2022-03-07 10:12:57,949	INFO trainer.py:190 -- Trainer logs will be logged in: C:\Users\kaise\ray_results\train_2022-03-07_10-12-57
 pid=19732) 2022-03-07 10:13:01,793	INFO torch.py:66 -- Setting up process group for: env:// [rank=0, world_size=2]
 pid=26516) 2022-03-07 10:13:01,793	INFO torch.py:66 -- Setting up process group for: env:// [rank=1, world_size=2]
2022-03-07 10:13:02,887	INFO trainer.py:196 -- Run results will be logged in: C:\Users\kaise\ray_results\train_2022-03-07_10-12-57\run_001
 pid=19732) False 0 2

In both cases, the script is stuck after this print. Something in the setup with Trainer seems to cause deadlocks for DDP, I guess because of the fractional GPUs, but I don’t know. Also, the freezing behavior is still consistent between my windows laptop with gloo backend and Goggle Colab with nccl backend.
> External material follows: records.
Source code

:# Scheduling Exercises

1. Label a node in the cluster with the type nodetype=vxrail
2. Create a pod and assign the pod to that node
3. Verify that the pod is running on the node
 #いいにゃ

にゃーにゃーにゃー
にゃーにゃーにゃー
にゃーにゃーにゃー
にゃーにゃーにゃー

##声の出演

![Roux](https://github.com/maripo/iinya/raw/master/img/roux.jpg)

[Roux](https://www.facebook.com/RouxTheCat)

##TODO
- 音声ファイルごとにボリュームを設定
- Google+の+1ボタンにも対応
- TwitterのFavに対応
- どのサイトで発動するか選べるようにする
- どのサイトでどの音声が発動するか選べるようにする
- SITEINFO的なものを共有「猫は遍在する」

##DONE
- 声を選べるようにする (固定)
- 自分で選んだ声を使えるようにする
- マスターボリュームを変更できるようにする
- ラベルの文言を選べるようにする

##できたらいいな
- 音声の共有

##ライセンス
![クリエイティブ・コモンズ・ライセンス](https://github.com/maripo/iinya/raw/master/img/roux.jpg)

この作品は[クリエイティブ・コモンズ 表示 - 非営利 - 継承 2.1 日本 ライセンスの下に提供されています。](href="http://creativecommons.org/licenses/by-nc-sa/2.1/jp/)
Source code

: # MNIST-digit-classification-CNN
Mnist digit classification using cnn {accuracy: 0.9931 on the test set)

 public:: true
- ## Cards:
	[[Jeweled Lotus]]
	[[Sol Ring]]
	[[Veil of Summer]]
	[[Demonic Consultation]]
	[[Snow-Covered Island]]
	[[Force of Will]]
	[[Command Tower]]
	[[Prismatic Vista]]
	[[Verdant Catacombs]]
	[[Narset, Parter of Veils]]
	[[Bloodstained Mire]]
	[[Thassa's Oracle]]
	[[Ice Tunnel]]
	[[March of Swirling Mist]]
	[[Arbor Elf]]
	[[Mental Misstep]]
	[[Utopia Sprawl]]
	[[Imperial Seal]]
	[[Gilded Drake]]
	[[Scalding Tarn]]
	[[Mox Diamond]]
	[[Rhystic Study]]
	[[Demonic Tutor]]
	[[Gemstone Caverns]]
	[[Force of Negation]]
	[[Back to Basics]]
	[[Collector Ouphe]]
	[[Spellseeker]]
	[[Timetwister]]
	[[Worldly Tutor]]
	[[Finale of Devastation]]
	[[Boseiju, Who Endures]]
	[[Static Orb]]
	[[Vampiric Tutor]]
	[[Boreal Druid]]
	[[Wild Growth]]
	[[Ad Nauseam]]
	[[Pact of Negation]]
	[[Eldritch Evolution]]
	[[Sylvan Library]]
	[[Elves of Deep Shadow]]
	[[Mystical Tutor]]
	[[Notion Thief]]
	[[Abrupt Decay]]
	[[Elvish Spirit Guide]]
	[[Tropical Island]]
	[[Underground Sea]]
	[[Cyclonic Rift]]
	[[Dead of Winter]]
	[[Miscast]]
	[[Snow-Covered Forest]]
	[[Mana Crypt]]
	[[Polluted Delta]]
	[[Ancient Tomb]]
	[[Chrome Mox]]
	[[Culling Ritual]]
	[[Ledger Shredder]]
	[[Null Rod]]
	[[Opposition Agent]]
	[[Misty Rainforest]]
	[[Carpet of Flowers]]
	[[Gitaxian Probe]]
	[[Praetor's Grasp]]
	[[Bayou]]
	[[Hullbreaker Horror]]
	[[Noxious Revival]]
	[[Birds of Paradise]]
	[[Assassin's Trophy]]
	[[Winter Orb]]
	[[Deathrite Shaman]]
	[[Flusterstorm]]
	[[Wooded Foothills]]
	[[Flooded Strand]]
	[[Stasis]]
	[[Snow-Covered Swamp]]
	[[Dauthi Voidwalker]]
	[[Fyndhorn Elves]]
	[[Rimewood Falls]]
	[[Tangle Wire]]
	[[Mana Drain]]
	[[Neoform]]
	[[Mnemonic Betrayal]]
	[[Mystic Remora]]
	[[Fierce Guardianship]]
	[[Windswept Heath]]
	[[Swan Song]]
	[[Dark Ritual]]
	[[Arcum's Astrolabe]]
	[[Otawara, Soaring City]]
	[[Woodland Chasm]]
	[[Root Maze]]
The DDP docs of “init_process_group” say " If using multiple processes per machine with nccl backend, each process must have exclusive access to every GPU it uses, as sharing GPUs between processes can result in deadlocks."
Any advice on how to get this to work somehow? Or will I simply have to wait for the fix with a new ray version?

I had the same issue. Did you solve this?

No, since this is a fundamental issue with ray, I couldn’t do anything about it. I parallelized in different ways and just live without this kind of multiprocessing.

1 Like

The fix has been merged into master ([Train] Fix `train.torch.get_device()` for fractional GPU or multiple GPU per worker case by amogkam · Pull Request #23763 · ray-project/ray · GitHub) and will be included in the 1.13 release!

@tikai103 when wrapping with DistributedDataParallel manually with fractional GPUs, using train.local_rank() will not work (this was the original bug to begin with), as there are more workers than GPUs.